Lei de Abuso de Autoridade (Lei nº 13.869/2019)
Gabarito: letra B. A alternativa B descreve exatamente a conduta tipificada no art. 33 da Lei nº 13.869/2019, combinado com o elemento subjetivo do art. 1º, §1º (finalidade de prejudicar, beneficiar ou mero capricho). As demais alternativas não correspondem a crimes de abuso de autoridade previstos na lei.
A banca testa o conhecimento literal dos tipos penais da Lei de Abuso de Autoridade, exigindo que o candidato identifique a conduta que se amolda a um dos artigos da lei e o elemento subjetivo especial (dolo específico).
Alternativa A — ❌ Incorreta
A prisão em flagrante pode ser realizada por qualquer pessoa (art. 301 do CPP), inclusive por funcionário público, independentemente de estar em serviço ou ser da segurança pública. A conduta descrita não constitui crime de abuso de autoridade, pois não se enquadra em nenhum tipo da Lei 13.869/2019. Além disso, falta o elemento subjetivo (finalidade específica de prejudicar, beneficiar ou mero capricho).
Alternativa B — ✅ Correta ⟵ GABARITO
A conduta de "exigir informação a alguém, feita por servidor público, no exercício de sua função, sem expresso amparo legal, por mero capricho" amolda-se perfeitamente ao art. 33 da Lei 13.869/2019:
Art. 33Lei-13869
Art. 33 — Exigir informação ou cumprimento de obrigação, inclusive o dever de fazer ou de não fazer, sem expresso amparo legal: Pena - detenção, de 6 (seis) meses a 2 (dois) anos, e multa.

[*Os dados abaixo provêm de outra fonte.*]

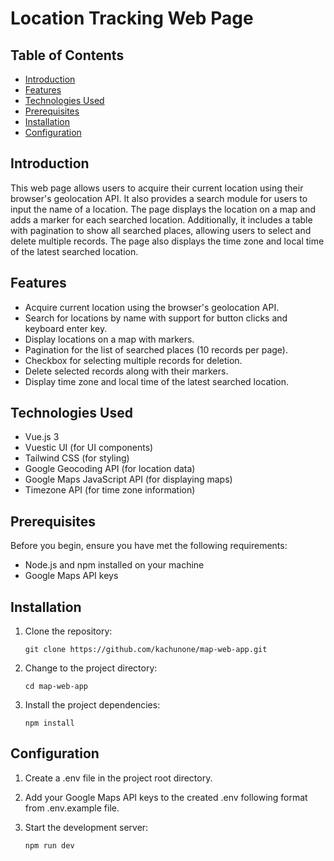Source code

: # Location Tracking Web Page

## Table of Contents

- [Introduction](#introduction)
- [Features](#features)
- [Technologies Used](#technologies-used)
- [Prerequisites](#prerequisites)
- [Installation](#installation)
- [Configuration](#configuration)

## Introduction

This web page allows users to acquire their current location using their browser's geolocation API. It also provides a search module for users to input the name of a location. The page displays the location on a map and adds a marker for each searched location. Additionally, it includes a table with pagination to show all searched places, allowing users to select and delete multiple records. The page also displays the time zone and local time of the latest searched location.

## Features

- Acquire current location using the browser's geolocation API.
- Search for locations by name with support for button clicks and keyboard enter key.
- Display locations on a map with markers.
- Pagination for the list of searched places (10 records per page).
- Checkbox for selecting multiple records for deletion.
- Delete selected records along with their markers.
- Display time zone and local time of the latest searched location.

## Technologies Used

- Vue.js 3
- Vuestic UI (for UI components)
- Tailwind CSS (for styling)
- Google Geocoding API (for location data)
- Google Maps JavaScript API (for displaying maps)
- Timezone API (for time zone information)

## Prerequisites

Before you begin, ensure you have met the following requirements:

- Node.js and npm installed on your machine
- Google Maps API keys

## Installation

1. Clone the repository:
   ```
   git clone https://github.com/kachunone/map-web-app.git
3. Change to the project directory:
   ```
   cd map-web-app
4. Install the project dependencies:
   ```
   npm install
## Configuration

1. Create a .env file in the project root directory.

2. Add your Google Maps API keys to the created .env following format from .env.example file.

3. Start the development server:
   ```
   npm run dev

O elemento "por mero capricho" preenche o dolo específico exigido pelo art. 1º, §1º da mesma lei (finalidade de prejudicar, beneficiar ou mero capricho).
Alternativa C — ❌ Incorreta
O atraso no cumprimento de dever funcional por desídia ou negligência constitui, em regra, infração disciplinar (art. 117, XV da Lei 8.112/1990, por exemplo) e não crime de abuso de autoridade. A Lei 13.869/2019 não prevê tipo penal que criminalize a mera desídia ou negligência no cumprimento de deveres funcionais.
Alternativa D — ❌ Incorreta
Prestar informação inverídica sobre processo administrativo ou judicial pode configurar crime de falsidade ideológica (art. 299 do CP) ou outro delito, mas não o crime de abuso de autoridade. A Lei 13.869/2019 exige, para configuração do crime, que a conduta seja praticada com a finalidade específica de prejudicar outrem, beneficiar a si ou a terceiro, ou por mero capricho (art. 1º, §1º). A expressão "por erro indevido e injustificado" sugere negligência ou falta de cuidado, e não o dolo específico exigido pela lei.
Conclusão: A única alternativa que caracteriza delito de abuso de autoridade é a letra B.